Os apêndices mais recentes da sigla tentam envolver uma faixa ainda mais abrangente da comunidade. O sinal “mais” refere-se a uma ampla variedade de identificações de género e identidades sexuais, e as letras I (“intersexo”) e A (“assexual”) são por vezes adicionadas a seguir às letras LGBTQ.

Mas há críticos da sigla, sobretudo pessoas que argumentam que qualquer termo jamais conseguirá abranger todo o espectro de género e expressão sexual.
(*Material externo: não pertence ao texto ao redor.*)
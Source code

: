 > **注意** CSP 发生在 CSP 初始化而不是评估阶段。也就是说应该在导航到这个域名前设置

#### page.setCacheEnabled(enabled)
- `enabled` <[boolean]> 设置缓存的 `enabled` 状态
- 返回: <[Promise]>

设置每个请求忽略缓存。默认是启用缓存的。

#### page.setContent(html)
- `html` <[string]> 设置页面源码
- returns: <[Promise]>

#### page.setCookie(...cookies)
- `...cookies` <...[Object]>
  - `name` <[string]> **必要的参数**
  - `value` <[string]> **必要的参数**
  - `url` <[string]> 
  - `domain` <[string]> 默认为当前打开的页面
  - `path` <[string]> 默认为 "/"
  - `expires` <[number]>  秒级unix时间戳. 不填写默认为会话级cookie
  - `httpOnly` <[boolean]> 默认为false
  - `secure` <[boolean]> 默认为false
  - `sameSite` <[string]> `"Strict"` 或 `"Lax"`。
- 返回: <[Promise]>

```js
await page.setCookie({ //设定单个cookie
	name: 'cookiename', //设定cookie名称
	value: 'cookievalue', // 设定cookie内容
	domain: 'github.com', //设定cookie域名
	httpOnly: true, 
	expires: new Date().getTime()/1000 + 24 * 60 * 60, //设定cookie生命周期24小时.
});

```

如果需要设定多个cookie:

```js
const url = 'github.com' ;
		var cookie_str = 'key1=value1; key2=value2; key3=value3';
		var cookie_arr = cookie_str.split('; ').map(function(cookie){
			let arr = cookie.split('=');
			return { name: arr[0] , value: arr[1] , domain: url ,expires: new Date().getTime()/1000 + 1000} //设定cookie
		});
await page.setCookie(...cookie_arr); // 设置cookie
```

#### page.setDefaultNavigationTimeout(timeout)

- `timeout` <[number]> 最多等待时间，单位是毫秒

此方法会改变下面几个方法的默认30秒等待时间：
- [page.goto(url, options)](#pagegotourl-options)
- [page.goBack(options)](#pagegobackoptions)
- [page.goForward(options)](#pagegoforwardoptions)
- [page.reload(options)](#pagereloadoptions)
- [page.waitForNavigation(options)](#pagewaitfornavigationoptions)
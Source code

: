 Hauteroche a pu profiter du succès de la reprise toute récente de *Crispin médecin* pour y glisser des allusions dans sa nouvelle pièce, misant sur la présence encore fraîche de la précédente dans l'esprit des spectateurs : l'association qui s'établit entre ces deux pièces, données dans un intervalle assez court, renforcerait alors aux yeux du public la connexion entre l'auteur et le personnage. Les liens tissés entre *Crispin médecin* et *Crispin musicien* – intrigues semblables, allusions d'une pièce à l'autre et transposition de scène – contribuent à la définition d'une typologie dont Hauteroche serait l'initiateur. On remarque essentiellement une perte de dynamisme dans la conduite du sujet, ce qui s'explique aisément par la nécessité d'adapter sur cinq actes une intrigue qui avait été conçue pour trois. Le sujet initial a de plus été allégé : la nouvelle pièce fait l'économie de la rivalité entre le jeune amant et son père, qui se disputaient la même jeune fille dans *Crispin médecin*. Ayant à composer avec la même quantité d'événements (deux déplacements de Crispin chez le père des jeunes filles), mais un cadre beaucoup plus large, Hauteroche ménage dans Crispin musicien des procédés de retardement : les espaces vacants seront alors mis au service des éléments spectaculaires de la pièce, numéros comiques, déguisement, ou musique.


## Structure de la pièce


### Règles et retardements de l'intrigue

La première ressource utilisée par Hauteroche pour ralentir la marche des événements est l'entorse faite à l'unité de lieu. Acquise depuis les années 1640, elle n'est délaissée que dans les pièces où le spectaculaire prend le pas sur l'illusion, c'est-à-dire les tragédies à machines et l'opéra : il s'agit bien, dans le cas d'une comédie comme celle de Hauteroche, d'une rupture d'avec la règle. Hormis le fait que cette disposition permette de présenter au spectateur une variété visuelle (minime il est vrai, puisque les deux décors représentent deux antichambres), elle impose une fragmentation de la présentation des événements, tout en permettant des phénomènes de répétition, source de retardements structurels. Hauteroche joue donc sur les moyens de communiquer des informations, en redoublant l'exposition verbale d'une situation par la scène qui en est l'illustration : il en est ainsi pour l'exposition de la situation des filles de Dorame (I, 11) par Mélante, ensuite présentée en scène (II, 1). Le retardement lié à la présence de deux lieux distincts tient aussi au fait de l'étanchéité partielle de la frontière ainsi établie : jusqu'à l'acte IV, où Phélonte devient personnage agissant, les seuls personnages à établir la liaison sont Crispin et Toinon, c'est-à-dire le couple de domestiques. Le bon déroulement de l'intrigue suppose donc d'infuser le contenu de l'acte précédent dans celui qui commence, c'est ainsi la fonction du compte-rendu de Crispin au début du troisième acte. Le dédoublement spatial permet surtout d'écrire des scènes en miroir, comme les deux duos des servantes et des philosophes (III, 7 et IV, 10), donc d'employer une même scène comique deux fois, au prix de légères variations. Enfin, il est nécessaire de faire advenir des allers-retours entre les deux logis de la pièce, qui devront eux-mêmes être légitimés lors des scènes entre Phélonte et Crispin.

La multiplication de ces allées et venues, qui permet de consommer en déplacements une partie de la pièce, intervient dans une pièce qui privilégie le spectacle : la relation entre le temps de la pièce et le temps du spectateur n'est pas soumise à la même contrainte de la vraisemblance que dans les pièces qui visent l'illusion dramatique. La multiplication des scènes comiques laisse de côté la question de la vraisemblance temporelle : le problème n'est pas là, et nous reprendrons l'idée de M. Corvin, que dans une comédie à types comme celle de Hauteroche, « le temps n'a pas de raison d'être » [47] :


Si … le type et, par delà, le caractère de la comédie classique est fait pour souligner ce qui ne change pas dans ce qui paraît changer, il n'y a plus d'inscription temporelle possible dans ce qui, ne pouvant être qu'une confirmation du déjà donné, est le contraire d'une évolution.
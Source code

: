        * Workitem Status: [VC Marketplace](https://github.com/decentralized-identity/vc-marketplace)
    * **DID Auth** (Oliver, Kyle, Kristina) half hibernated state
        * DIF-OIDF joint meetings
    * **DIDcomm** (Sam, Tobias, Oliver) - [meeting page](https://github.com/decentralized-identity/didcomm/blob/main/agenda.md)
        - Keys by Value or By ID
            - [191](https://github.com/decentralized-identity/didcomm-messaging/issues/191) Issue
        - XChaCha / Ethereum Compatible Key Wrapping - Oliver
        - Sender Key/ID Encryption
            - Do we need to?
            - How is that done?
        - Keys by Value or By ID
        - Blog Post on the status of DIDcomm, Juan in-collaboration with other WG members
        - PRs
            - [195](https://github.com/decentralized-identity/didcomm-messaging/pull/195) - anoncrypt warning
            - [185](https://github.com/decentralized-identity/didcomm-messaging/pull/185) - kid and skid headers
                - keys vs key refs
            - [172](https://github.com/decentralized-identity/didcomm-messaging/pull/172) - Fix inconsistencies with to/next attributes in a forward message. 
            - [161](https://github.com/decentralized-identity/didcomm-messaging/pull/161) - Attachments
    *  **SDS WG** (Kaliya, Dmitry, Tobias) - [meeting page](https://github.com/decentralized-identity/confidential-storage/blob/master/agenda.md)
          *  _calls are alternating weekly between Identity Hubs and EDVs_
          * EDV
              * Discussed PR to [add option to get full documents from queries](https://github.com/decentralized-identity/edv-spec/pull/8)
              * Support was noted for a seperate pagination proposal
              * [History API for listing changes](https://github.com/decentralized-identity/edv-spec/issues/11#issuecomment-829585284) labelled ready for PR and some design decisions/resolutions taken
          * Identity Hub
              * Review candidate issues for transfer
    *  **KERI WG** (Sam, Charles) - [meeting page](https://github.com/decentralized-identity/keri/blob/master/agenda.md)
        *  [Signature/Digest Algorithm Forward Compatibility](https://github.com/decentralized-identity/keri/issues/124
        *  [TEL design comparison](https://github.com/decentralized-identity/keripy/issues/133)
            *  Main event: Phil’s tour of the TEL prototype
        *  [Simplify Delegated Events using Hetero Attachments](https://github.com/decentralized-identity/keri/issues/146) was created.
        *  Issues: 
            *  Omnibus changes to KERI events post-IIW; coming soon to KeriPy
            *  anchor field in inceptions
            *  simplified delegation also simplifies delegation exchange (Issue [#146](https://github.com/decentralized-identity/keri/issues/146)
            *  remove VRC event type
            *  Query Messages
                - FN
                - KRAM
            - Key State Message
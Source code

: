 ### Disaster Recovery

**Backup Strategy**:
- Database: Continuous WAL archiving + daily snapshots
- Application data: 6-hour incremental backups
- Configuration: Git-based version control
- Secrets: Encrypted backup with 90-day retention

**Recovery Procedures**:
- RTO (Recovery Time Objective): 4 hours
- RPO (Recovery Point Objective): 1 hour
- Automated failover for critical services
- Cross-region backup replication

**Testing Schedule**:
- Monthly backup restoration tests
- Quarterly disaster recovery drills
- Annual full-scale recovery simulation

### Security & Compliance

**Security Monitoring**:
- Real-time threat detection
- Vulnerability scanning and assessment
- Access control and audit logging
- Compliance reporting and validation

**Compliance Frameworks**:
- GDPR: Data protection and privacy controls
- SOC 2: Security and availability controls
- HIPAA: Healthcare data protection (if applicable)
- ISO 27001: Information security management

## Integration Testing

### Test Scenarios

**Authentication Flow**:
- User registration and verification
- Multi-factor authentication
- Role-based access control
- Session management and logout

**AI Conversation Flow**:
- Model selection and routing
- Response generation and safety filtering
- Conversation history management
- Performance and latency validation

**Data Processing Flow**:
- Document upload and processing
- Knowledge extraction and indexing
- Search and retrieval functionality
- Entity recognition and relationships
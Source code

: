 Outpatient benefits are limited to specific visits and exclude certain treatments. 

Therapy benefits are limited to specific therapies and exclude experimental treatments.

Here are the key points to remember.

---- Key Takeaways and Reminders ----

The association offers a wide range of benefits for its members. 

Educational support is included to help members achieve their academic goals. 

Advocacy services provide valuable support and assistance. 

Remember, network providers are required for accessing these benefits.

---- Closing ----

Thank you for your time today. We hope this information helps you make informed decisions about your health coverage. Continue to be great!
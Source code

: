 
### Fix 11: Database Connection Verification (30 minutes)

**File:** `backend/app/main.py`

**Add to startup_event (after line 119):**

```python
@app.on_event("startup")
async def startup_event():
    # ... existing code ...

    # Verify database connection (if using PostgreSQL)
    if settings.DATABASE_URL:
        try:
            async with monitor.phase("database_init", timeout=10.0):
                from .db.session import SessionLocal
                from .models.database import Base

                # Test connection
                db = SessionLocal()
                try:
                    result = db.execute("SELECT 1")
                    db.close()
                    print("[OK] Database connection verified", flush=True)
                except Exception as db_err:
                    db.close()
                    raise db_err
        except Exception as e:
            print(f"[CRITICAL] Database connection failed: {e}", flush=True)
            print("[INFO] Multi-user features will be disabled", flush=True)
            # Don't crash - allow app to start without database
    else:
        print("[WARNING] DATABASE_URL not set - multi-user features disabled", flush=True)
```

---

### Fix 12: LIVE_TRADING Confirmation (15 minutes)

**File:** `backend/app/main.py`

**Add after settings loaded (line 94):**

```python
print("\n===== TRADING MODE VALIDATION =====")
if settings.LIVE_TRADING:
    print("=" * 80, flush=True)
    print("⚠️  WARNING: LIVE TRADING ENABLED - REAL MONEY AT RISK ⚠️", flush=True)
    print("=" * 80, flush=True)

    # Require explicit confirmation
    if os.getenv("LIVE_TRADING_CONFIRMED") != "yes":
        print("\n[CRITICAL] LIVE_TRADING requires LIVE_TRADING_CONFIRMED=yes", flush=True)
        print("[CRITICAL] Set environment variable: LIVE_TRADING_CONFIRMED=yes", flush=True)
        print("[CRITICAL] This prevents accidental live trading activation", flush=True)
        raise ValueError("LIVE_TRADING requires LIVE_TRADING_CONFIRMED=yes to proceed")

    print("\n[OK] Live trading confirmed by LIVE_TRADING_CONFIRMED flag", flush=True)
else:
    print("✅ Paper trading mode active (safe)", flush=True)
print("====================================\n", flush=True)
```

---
Uma variedade de organizações académicas e governamentais, incluindo os Institutos Nacionais de Saúde dos EUA, adotou recentemente o termo “género e minoria sexual” numa tentativa de fomentar mais inclusividade.

É praticamente certo que as palavras que as pessoas usam para descrever a expressão de género e identidade sexual vão continuar a evoluir.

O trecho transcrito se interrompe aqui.